AIM OF THE EXERCISE:
Give a single number in reply. It is the count of lines below that contain the string "shared".

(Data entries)
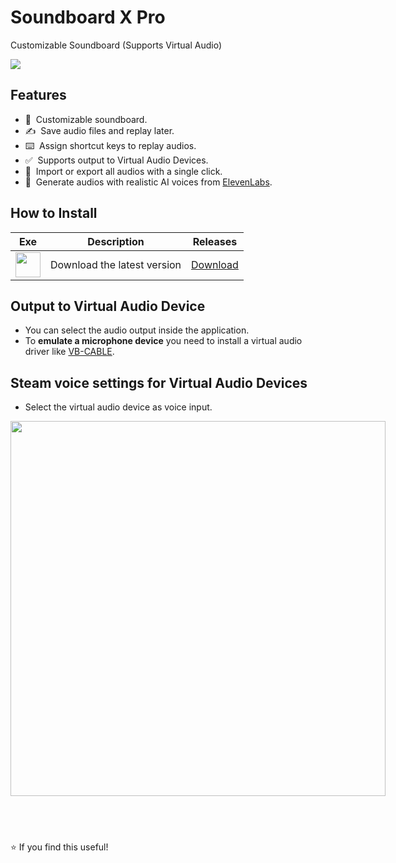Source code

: # Soundboard X Pro
Customizable Soundboard (Supports Virtual Audio)

<img src="https://i.ibb.co/x73qN3S/2024-12-1820-05-08-ezgif-com-video-to-gif-converter.gif">

## Features

* 💯 &nbsp;Customizable soundboard.
* ✍️ &nbsp;Save audio files and replay later.
* ⌨️ &nbsp;Assign shortcut keys to replay audios.
* ✅ &nbsp;Supports output to Virtual Audio Devices.
* 🚀 &nbsp;Import or export all audios with a single click.
* 🤖 &nbsp;Generate audios with realistic AI voices from  [ElevenLabs](https://elevenlabs.io/api).

## How to Install

| Exe    | Description | Releases |
| -------- | ------- | ------- |
| <a href="https://github.com/NxRoot/soundboard-x-pro/releases/download/release/Soundboard.X.Pro-win32-x64.zip"><img style="min-width: 40px;min-height: 40px; width: 40px;" src="https://i.ibb.co/6vVbvTh/xpro.png"/></a> | Download the latest version   | [Download](https://github.com/NxRoot/soundboard-x-pro/releases/download/release/Soundboard.X.Pro-win32-x64.zip)    |

## Output to Virtual Audio Device

* You can select the audio output inside the application. 
* To **emulate a microphone device** you need to install a virtual audio driver like [VB-CABLE](https://vb-audio.com/Cable/).

## Steam voice settings for Virtual Audio Devices

* Select the virtual audio device as voice input.

<img style="min-width: 600px;min-height: 600px; width: 600px;" src="https://i.ibb.co/ggssXjD/Steam-Mic-Settings.png"/>

## &nbsp;
⭐ If you find this useful!
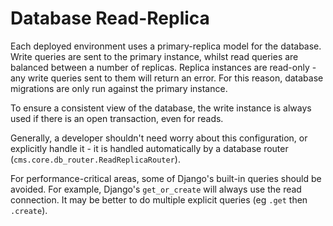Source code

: # Database Read-Replica

Each deployed environment uses a primary-replica model for the database. Write queries are sent to the primary instance, whilst read queries are balanced between a number of replicas. Replica instances are read-only - any write queries sent to them will return an error. For this reason, database migrations are only run against the primary instance.

To ensure a consistent view of the database, the write instance is always used if there is an open transaction, even for reads.

Generally, a developer shouldn't need worry about this configuration, or explicitly handle it - it is handled automatically by a database router (`cms.core.db_router.ReadReplicaRouter`).

For performance-critical areas, some of Django's built-in queries should be avoided. For example, Django's `get_or_create` will always use the read connection. It may be better to do multiple explicit queries (eg `.get` then `.create`).
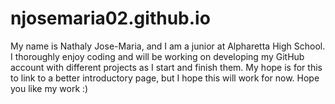 # njosemaria02.github.io
My name is Nathaly Jose-Maria, and I am a junior at Alpharetta High School. I thoroughly enjoy coding and will be working on developing my GitHub account with different projects as I start and finish them. My hope is for this to link to a better introductory page, but I hope this will work for now. Hope you like my work :)
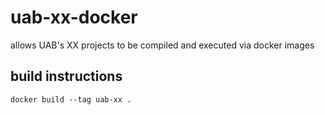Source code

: # uab-xx-docker
allows UAB's XX projects to be compiled and executed via docker images

## build instructions
``docker build --tag uab-xx .``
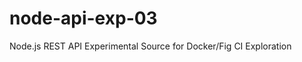 node-api-exp-03
===============

Node.js REST API Experimental Source for Docker/Fig CI Exploration
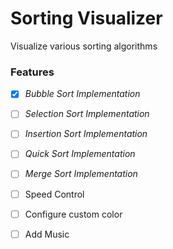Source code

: # Sorting Visualizer

Visualize various sorting algorithms

### Features

 - [x] *Bubble Sort Implementation* 
 - [ ] *Selection Sort Implementation*
 - [ ] *Insertion Sort Implementation*
 - [ ] *Quick Sort Implementation*
 - [ ] *Merge Sort Implementation* 
 - [ ] Speed Control
 - [ ] Configure custom color
 - [ ] Add Music

 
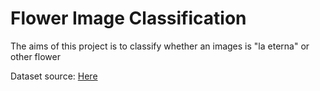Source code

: # Flower Image Classification

The aims of this project is to classify whether an images is "la eterna" or other flower

Dataset source: [Here](https://github.com/Z-Unlocked/Unlocked_Challenge_4)
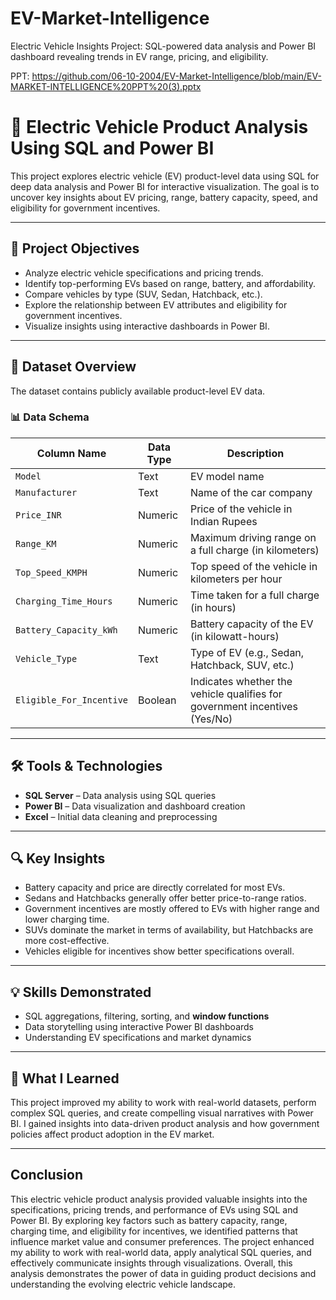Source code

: # EV-Market-Intelligence
Electric Vehicle Insights Project: SQL-powered data analysis and Power BI dashboard revealing trends in EV range, pricing, and eligibility.

PPT: https://github.com/06-10-2004/EV-Market-Intelligence/blob/main/EV-MARKET-INTELLIGENCE%20PPT%20(3).pptx

# 🚗 Electric Vehicle Product Analysis Using SQL and Power BI

This project explores electric vehicle (EV) product-level data using SQL for deep data analysis and Power BI for interactive visualization. The goal is to uncover key insights about EV pricing, range, battery capacity, speed, and eligibility for government incentives.

---

## 📌 Project Objectives

- Analyze electric vehicle specifications and pricing trends.
- Identify top-performing EVs based on range, battery, and affordability.
- Compare vehicles by type (SUV, Sedan, Hatchback, etc.).
- Explore the relationship between EV attributes and eligibility for government incentives.
- Visualize insights using interactive dashboards in Power BI.

---

## 🧩 Dataset Overview

The dataset contains publicly available product-level EV data.

### 📊 Data Schema

| **Column Name**             | **Data Type** | **Description**                                                                 |
|----------------------------|---------------|---------------------------------------------------------------------------------|
| `Model`                    | Text          | EV model name                                                                  |
| `Manufacturer`             | Text          | Name of the car company                                                        |
| `Price_INR`                | Numeric       | Price of the vehicle in Indian Rupees                                          |
| `Range_KM`                 | Numeric       | Maximum driving range on a full charge (in kilometers)                         |
| `Top_Speed_KMPH`           | Numeric       | Top speed of the vehicle in kilometers per hour                                |
| `Charging_Time_Hours`      | Numeric       | Time taken for a full charge (in hours)                                        |
| `Battery_Capacity_kWh`     | Numeric       | Battery capacity of the EV (in kilowatt-hours)                                 |
| `Vehicle_Type`             | Text          | Type of EV (e.g., Sedan, Hatchback, SUV, etc.)                                 |
| `Eligible_For_Incentive`   | Boolean       | Indicates whether the vehicle qualifies for government incentives (Yes/No)     |

---

## 🛠️ Tools & Technologies

- **SQL Server** – Data analysis using SQL queries
- **Power BI** – Data visualization and dashboard creation
- **Excel** – Initial data cleaning and preprocessing

---

## 🔍 Key Insights

- Battery capacity and price are directly correlated for most EVs.
- Sedans and Hatchbacks generally offer better price-to-range ratios.
- Government incentives are mostly offered to EVs with higher range and lower charging time.
- SUVs dominate the market in terms of availability, but Hatchbacks are more cost-effective.
- Vehicles eligible for incentives show better specifications overall.

---

## 💡 Skills Demonstrated

- SQL aggregations, filtering, sorting, and **window functions**
- Data storytelling using interactive Power BI dashboards
- Understanding EV specifications and market dynamics

---

## 🧠 What I Learned

This project improved my ability to work with real-world datasets, perform complex SQL queries, and create compelling visual narratives with Power BI. I gained insights into data-driven product analysis and how government policies affect product adoption in the EV market.

---

## Conclusion

This electric vehicle product analysis provided valuable insights into the specifications, pricing trends, and performance of EVs using SQL and Power BI. By exploring key factors such as battery capacity, range, charging time, and eligibility for incentives, we identified patterns that influence market value and consumer preferences. The project enhanced my ability to work with real-world data, apply analytical SQL queries, and effectively communicate insights through visualizations. Overall, this analysis demonstrates the power of data in guiding product decisions and understanding the evolving electric vehicle landscape.




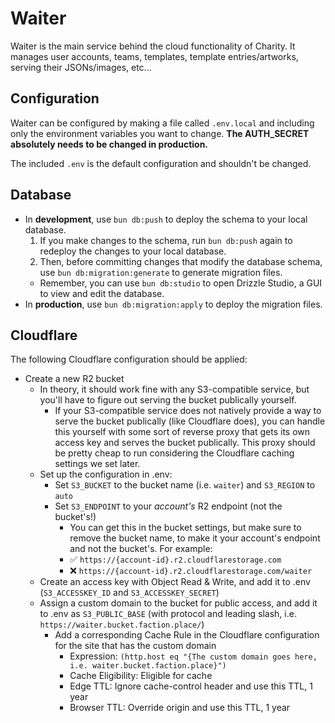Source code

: # Waiter

Waiter is the main service behind the cloud functionality of Charity. It manages user accounts, teams, templates, template entries/artworks, serving their JSONs/images, etc...

## Configuration

Waiter can be configured by making a file called `.env.local` and including only the environment variables you want to change. **The AUTH_SECRET absolutely needs to be changed in production.**

The included `.env` is the default configuration and shouldn't be changed.

## Database

- In **development**, use `bun db:push` to deploy the schema to your local database.
	1. If you make changes to the schema, run `bun db:push` again to redeploy the changes to your local database.
	2. Then, before committing changes that modify the database schema, use `bun db:migration:generate` to generate migration files.
	- Remember, you can use `bun db:studio` to open Drizzle Studio, a GUI to view and edit the database.
- In **production**, use `bun db:migration:apply` to deploy the migration files.

## Cloudflare

The following Cloudflare configuration should be applied:

- Create a new R2 bucket
	- In theory, it should work fine with any S3-compatible service, but you'll have to figure out serving the bucket publically yourself.
		- If your S3-compatible service does not natively provide a way to serve the bucket publically (like Cloudflare does), you can handle this yourself with some sort of reverse proxy that gets its own access key and serves the bucket publically. This proxy should be pretty cheap to run considering the Cloudflare caching settings we set later.
	- Set up the configuration in .env:
		- Set `S3_BUCKET` to the bucket name (i.e. `waiter`) and `S3_REGION` to `auto`
		- Set `S3_ENDPOINT` to your *account's* R2 endpoint (not the bucket's!)
			- You can get this in the bucket settings, but make sure to remove the bucket name, to make it your account's endpoint and not the bucket's. For example:
			- ✅ `https://{account-id}.r2.cloudflarestorage.com`
			- ❌ `https://{account-id}.r2.cloudflarestorage.com/waiter`
	- Create an access key with Object Read & Write, and add it to .env (`S3_ACCESSKEY_ID` and `S3_ACCESSKEY_SECRET`)
	- Assign a custom domain to the bucket for public access, and add it to .env as `S3_PUBLIC_BASE` (with protocol and leading slash, i.e. `https://waiter.bucket.faction.place/`)
		- Add a corresponding Cache Rule in the Cloudflare configuration for the site that has the custom domain
			- Expression: `(http.host eq "{The custom domain goes here, i.e. waiter.bucket.faction.place}")`
			- Cache Eligibility: Eligible for cache
			- Edge TTL: Ignore cache-control header and use this TTL, 1 year
			- Browser TTL: Override origin and use this TTL, 1 year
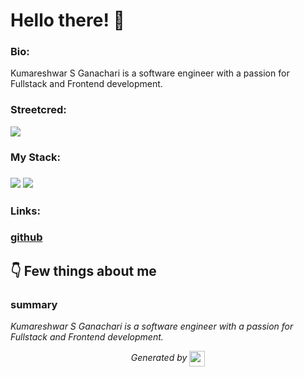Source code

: 
# Hello there! 👋


### Bio:

Kumareshwar S Ganachari is a software engineer with a passion for Fullstack and Frontend development.
            

### Streetcred:

<a href="https://www.tublian.com/profile/KumarGanachari2004?ss=true"><img src="https://rd3ps1doua.execute-api.us-east-1.amazonaws.com/dev/ft/profile/streetcred/badge/KumarGanachari2004?type=without_score"></a>

### My Stack:

### <img src="https://rd3ps1doua.execute-api.us-east-1.amazonaws.com/dev/ft/profile/streetcred/github/tag/Fullstack"/> <img src="https://rd3ps1doua.execute-api.us-east-1.amazonaws.com/dev/ft/profile/streetcred/github/tag/Frontend"/>

### 

### 

### Links:

### <a href="https://www.github.com/KumarGanachari2004">github</a>

## 👇 Few things about me


<div>

            

### summary
*Kumareshwar S Ganachari is a software engineer with a passion for Fullstack and Frontend development.*

            
</div>




<p align="center">
<i>Generated by <a href="https://www.tublian.com/"><img src="https://tublian-newsletter-assets.s3.amazonaws.com/just-logo.png" width="25" style="vertical-align: middle"/></i>
</p>

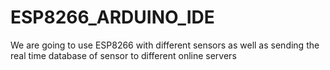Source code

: # ESP8266_ARDUINO_IDE
We are going to use ESP8266 with different sensors as well as sending the real time database of sensor to different online servers

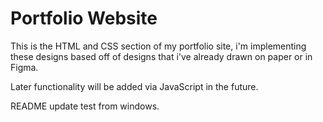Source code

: # Portfolio Website

This is the HTML and CSS section of my portfolio site, i'm implementing these
designs based off of designs that i've already drawn on paper or in Figma. 

Later functionality will be added via JavaScript in the future. 

README update test from windows. 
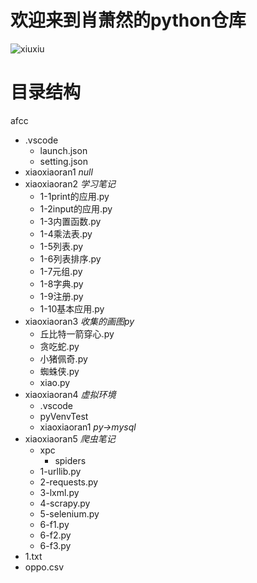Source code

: # 欢迎来到肖萧然的python仓库


![xiuxiu](https://i0.hdslb.com/bfs/article/2e2c7545cdea61a26fd5ef58158e4a4781eab3ad.jpg@1320w_2110h.webp)

目录结构
========
afcc
  + .vscode
    + launch.json
    + setting.json
  + xiaoxiaoran1 *null*
  + xiaoxiaoran2 *学习笔记*
    + 1-1print的应用.py
    + 1-2input的应用.py
    + 1-3内置函数.py
    + 1-4乘法表.py
    + 1-5列表.py
    + 1-6列表排序.py
    + 1-7元组.py
    + 1-8字典.py
    + 1-9注册.py
    + 1-10基本应用.py
  + xiaoxiaoran3 *收集的画图py*
    + 丘比特一箭穿心.py
    + 贪吃蛇.py
    + 小猪佩奇.py
    + 蜘蛛侠.py
    + xiao.py
  + xiaoxiaoran4  *虚拟环境*
    + .vscode
    + pyVenvTest
    + xiaoxiaoran1 *py->mysql*
  + xiaoxiaoran5  *爬虫笔记*
    + xpc 
      + spiders
    + 1-urllib.py
    + 2-requests.py
    + 3-lxml.py
    + 4-scrapy.py
    + 5-selenium.py
    + 6-f1.py
    + 6-f2.py
    + 6-f3.py
  + 1.txt
  + oppo.csv
 
  
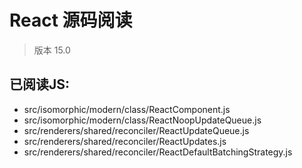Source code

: # React 源码阅读

> 版本 15.0

## 已阅读JS:

- src/isomorphic/modern/class/ReactComponent.js
- src/isomorphic/modern/class/ReactNoopUpdateQueue.js
- src/renderers/shared/reconciler/ReactUpdateQueue.js
- src/renderers/shared/reconciler/ReactUpdates.js
- src/renderers/shared/reconciler/ReactDefaultBatchingStrategy.js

THE COMPLETED TASK:
3